Background: Phytoplankton conversion of light on the upper limits of the ocean consists of half of the photosynthesis on the Earth. The population densities indicate the health of not only the phytoplankton, but the entire aquatic ecosystem. The isolation and sorting of aquatic samples using flow cytometry allows for quick and effective population analysis. The forward scatter on the MoFlo Astrios allows for differentiation of small and large particles from 0.2 to 30 μm on FSC. This design provides researchers greater flexibility to isolate and sort specific phytoplankton of different sizes while utilizing the 7 laser, 42 parameter MoFlo Astrios.
Methods: Plankton species; Chlorella, Phormidium inundatum, Phormidium persicinum, Cryptomonas, Rhodoos, Synechococcus, Skeletonema, Fremyella, were acquired from the UTEX: The Culture of Algae and grown in photobioreactors and cultured in specialized salt and fresh water media. Plankton species Prochlorococcus marinus and Emiliana huxlei were grown in sterile 2 L containers supplied with 0.2 um filtered air in salt water with fertilizer. Instant Ocean, ½cup per gallon of deionized water, was added to the culture with Microalgae Grow Mass Pack with Silicate. Cells were harvested by gentle centrifugation, roughly 300 x g for 5-10 minutes. The supernatant was decanted/aspirated and the pellet resuspended in a sterile saline solution to achieve 1x106 cells/mL. Plankton were then stained with SYTOX Green (Invitrogen, S7020), at a maximum concentration of 5 μM for 20 minutes after vortexing. Samples were filtered with a 70 μM Partec filter and kept on ice before flow cytometric analysis. Flow Cytometry: The MoFlo AstriosEQ was configured with 7 lasers and setup with a 100 μm tip to accommodate the larger phytoplankton (Cryptomonas). Cells were selected on their “live” status by being highly fluorescent in the red channels (chlorophyll) and low in the green channels (Sytox -). For small particle analysis, Prochlorococcus and Synechococcus were simultaneously analysed on FSC-Log parameters. Populations were sorted based on fluorescence and size as a 6-way sort into 5 mL tubes. The plankton were sorted at 25K eps to collect at least 100,000 events per each population using sort mode Purify 1-2.

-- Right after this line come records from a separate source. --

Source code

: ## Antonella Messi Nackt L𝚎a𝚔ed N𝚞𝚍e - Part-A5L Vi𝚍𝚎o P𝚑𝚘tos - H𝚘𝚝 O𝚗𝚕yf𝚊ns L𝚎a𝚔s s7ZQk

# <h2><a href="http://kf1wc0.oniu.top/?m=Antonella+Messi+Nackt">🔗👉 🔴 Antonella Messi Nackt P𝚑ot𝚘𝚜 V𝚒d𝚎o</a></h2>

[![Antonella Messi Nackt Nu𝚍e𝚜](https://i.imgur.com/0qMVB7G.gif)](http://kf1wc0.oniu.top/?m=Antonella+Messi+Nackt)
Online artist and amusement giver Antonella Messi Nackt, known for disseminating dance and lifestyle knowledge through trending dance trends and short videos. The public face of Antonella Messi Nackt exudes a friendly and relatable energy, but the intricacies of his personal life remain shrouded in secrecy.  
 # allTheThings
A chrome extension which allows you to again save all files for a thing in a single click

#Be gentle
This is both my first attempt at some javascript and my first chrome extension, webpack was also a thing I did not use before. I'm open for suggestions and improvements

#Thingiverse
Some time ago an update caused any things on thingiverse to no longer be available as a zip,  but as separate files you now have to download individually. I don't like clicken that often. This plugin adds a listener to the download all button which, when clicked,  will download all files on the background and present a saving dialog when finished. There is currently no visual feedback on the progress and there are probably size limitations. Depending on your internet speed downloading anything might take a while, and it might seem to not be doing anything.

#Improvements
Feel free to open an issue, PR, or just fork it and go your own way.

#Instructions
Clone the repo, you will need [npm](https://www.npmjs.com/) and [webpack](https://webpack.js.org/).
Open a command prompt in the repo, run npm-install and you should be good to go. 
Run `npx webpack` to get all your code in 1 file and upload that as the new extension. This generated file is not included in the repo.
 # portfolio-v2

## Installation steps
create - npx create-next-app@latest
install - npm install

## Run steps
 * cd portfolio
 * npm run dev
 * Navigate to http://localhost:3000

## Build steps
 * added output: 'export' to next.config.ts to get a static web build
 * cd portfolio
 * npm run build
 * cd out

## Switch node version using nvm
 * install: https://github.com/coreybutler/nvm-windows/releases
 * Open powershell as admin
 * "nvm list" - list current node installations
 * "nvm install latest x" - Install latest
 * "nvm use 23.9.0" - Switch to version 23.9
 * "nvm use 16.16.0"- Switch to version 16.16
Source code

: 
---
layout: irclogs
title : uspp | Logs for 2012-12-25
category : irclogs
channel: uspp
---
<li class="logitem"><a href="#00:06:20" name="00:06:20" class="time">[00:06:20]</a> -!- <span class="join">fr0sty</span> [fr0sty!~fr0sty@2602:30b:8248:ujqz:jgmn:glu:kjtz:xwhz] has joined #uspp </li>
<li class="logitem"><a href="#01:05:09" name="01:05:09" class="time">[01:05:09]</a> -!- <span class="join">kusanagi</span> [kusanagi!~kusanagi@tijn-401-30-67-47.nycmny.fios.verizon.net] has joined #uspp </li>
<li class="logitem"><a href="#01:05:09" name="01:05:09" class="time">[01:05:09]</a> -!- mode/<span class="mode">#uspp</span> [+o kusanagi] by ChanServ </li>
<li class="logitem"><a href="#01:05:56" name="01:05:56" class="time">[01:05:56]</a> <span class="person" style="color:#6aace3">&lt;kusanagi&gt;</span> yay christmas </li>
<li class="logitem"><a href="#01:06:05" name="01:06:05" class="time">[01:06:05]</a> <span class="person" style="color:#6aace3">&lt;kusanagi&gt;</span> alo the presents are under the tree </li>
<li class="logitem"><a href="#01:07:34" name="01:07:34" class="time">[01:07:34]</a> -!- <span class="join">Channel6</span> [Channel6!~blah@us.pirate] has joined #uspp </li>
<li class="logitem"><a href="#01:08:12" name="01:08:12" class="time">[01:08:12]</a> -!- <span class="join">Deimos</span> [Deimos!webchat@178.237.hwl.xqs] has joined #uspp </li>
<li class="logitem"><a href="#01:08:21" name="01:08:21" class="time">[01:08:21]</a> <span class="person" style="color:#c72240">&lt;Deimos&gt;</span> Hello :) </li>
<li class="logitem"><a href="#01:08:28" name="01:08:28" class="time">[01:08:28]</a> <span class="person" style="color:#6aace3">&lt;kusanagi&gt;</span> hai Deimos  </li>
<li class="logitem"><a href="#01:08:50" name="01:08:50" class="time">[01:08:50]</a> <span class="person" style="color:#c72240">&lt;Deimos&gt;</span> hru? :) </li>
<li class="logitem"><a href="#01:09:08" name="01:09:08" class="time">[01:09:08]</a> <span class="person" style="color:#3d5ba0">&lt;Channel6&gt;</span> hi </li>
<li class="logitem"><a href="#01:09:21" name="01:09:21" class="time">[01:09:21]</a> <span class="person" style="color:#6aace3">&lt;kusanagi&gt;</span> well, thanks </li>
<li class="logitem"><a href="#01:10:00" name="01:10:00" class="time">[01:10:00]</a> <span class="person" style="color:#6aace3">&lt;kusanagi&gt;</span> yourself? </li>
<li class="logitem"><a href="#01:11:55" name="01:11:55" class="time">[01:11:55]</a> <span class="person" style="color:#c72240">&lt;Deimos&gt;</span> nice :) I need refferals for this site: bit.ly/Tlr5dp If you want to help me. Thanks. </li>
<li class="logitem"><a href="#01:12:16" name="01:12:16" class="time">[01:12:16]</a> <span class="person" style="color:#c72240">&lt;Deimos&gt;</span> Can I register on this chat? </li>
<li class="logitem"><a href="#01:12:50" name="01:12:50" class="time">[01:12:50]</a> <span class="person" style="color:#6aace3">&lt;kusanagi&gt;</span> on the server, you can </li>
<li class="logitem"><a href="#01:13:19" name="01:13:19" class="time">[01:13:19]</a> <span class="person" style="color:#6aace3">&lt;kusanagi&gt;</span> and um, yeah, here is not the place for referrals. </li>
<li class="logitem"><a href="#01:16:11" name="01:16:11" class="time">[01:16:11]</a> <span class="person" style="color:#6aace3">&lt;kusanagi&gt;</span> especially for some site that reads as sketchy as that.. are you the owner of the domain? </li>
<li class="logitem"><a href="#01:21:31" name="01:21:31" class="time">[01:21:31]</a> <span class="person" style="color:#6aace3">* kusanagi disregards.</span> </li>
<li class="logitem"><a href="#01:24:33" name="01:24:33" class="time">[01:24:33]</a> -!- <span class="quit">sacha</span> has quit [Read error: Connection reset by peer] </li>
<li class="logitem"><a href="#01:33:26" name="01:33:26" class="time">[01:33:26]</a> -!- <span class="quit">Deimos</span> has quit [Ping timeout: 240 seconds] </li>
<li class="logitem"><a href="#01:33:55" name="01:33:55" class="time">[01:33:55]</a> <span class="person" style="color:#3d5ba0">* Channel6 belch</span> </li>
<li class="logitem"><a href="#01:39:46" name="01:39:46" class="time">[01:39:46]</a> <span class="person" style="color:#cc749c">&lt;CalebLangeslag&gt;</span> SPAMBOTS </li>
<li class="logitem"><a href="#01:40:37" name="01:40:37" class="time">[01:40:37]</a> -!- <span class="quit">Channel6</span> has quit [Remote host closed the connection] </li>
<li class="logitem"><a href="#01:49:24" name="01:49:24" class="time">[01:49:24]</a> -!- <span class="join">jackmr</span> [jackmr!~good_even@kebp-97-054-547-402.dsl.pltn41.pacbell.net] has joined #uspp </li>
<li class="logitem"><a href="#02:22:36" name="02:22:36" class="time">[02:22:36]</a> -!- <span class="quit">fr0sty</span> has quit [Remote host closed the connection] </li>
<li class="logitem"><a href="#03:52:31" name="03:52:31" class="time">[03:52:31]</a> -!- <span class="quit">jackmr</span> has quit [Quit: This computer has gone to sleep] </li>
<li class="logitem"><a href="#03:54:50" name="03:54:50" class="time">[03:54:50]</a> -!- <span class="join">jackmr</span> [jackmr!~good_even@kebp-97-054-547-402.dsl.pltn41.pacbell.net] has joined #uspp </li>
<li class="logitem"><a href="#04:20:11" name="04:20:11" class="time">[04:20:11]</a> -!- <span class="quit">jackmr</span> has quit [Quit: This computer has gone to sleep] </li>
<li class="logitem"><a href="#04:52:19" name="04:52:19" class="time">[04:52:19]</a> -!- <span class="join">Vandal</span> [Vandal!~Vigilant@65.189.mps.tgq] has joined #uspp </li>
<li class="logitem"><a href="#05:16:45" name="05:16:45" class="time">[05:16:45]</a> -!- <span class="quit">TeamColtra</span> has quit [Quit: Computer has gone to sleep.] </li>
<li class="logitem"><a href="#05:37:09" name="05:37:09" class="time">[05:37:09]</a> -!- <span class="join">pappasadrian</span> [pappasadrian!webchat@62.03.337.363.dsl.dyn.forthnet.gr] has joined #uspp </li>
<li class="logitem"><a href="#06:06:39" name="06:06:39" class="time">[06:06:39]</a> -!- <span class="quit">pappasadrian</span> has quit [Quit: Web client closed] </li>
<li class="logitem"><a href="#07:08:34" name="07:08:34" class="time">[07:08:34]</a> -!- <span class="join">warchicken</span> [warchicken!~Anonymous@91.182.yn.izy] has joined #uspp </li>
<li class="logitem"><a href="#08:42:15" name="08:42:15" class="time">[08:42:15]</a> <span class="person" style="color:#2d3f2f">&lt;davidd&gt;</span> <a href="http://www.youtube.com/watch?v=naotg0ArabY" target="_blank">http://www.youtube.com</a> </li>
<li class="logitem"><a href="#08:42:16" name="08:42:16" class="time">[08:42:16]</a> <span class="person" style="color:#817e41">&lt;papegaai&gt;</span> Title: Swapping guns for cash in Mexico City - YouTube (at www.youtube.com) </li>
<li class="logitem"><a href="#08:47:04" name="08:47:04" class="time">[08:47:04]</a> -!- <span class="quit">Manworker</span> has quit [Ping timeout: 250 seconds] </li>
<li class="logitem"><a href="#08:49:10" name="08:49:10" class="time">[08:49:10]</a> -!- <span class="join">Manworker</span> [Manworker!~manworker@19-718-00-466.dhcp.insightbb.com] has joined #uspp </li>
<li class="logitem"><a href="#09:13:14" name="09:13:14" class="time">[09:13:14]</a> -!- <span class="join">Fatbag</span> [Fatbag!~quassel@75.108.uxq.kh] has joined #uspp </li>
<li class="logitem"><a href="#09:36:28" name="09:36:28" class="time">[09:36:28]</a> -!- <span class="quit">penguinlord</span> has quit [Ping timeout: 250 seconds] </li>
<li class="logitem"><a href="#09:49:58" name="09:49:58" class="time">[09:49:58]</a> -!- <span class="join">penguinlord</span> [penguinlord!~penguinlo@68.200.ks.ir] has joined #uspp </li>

Results: Plankton populations were distinguishable using fluorescence and scatter patterns on both log and linear scales simultaneously. With the Astrios optical flexibility, the plankton fluorescence spectra were optimized for signal to noise. Isolation of the Prochlorococcus, Synechococcus and other plankton species using cell sorting achieved 99% purity for all populations.
Conclusions: The forward scatter and optical collection design of the MoFlo AstriosEQ provide flexibility to detect large and small populations and sort them with high purity.